When it happened to her two months ago, she was home alone and called the paramedics. They came and checked her out and based on her symptoms at the time thought she probably had a pinched nerve, and the best medicine was just to take it easy for a day or two until it subsided. After two weeks in pain, with a dry cough and growing chest cold symptoms, Emma finally went to Kaiser and they diagnosed that it was in fact a collapsed lung. The doctors inserted a metal tube to drain the air and fluid in her chest cavity so the lung could re-inflate, and after a confirming chest X-ray in the morning, sent her home all better. But for that 24 some hours Emma had the tube in her chest it was very painful, so painful that at one point they were giving her narcotics significantly stronger than morphine to control the pain.

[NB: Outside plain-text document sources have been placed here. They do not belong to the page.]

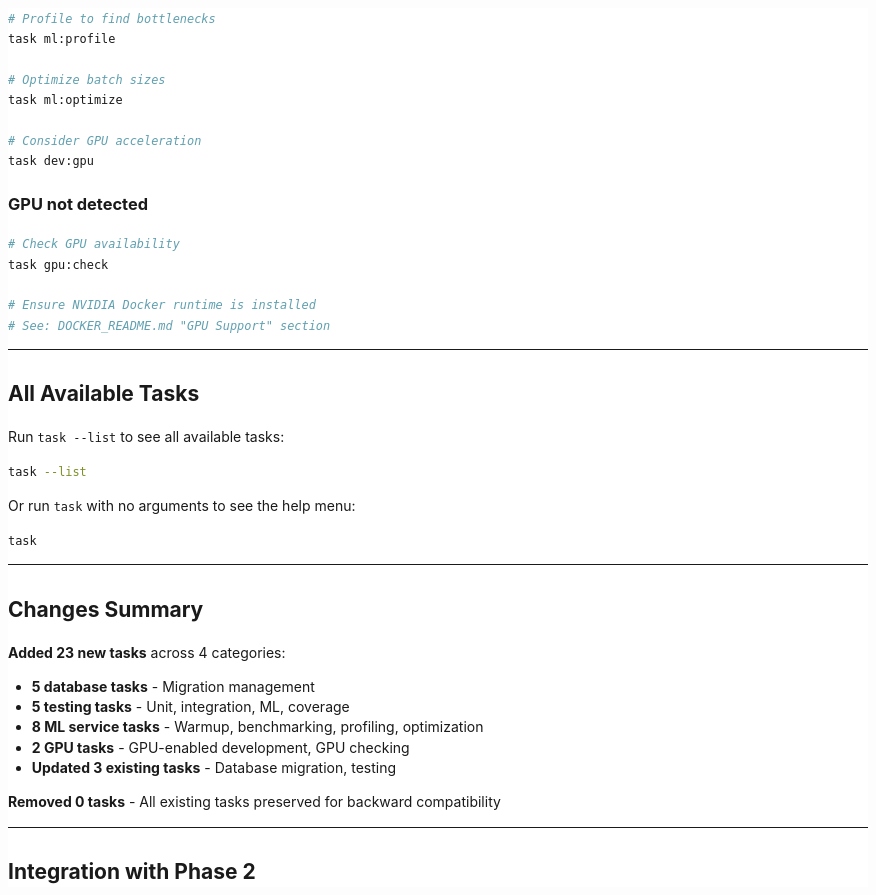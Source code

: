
 ```bash
# Profile to find bottlenecks
task ml:profile

# Optimize batch sizes
task ml:optimize

# Consider GPU acceleration
task dev:gpu
```

### GPU not detected

```bash
# Check GPU availability
task gpu:check

# Ensure NVIDIA Docker runtime is installed
# See: DOCKER_README.md "GPU Support" section
```

---

## All Available Tasks

Run `task --list` to see all available tasks:

```bash
task --list
```

Or run `task` with no arguments to see the help menu:

```bash
task
```

---

## Changes Summary

**Added 23 new tasks** across 4 categories:

- **5 database tasks** - Migration management
- **5 testing tasks** - Unit, integration, ML, coverage
- **8 ML service tasks** - Warmup, benchmarking, profiling, optimization
- **2 GPU tasks** - GPU-enabled development, GPU checking
- **Updated 3 existing tasks** - Database migration, testing

**Removed 0 tasks** - All existing tasks preserved for backward compatibility

---

## Integration with Phase 2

So for this second occurrence the doctors last Sunday night inserted the metal tube again to do the drainage, and Emma and her boyfriend Luke spent the night in the emergency room at Kaiser Woodland Hills. Since this was a reoccurrence, her doctors on Monday decided to do a minimally invasive scope procedure to find the lung tear and repair it so it would not happen again. They transferred her to Kaiser Sunset where the procedure is done, but she had to wait until Thursday for the doctor to be available.
So this meant four very painful days again waiting with the metal tube in her chest, for the procedure which was finally done Thursday night. After trying different pain meds in different doses (and resulting extreme nausea) her doctors finally settled on giving her a morphine pump, so she could administer the dose herself in smaller increments which she tolerated much better and controlled her pain.
The procedure Thursday night was successful and Emma spent the next two and a half days in the hospital (with the painful tube still in her chest and continuing to require the morphine) recovering to make sure the procedure was successful. Emma had an X-ray Sunday around noon, which confirmed that the procedure had successfully repaired the lung, and was finally released from the hospital around 5pm. She plans on being home for the next couple days recovering and catching up on her sleep. But she is also eager to return to her work at her micro-brewery restaurant on Wednesday (on a somewhat limited basis) since she is not supposed to lift more than ten pounds for the next three weeks. After that she should be good (or better) than before!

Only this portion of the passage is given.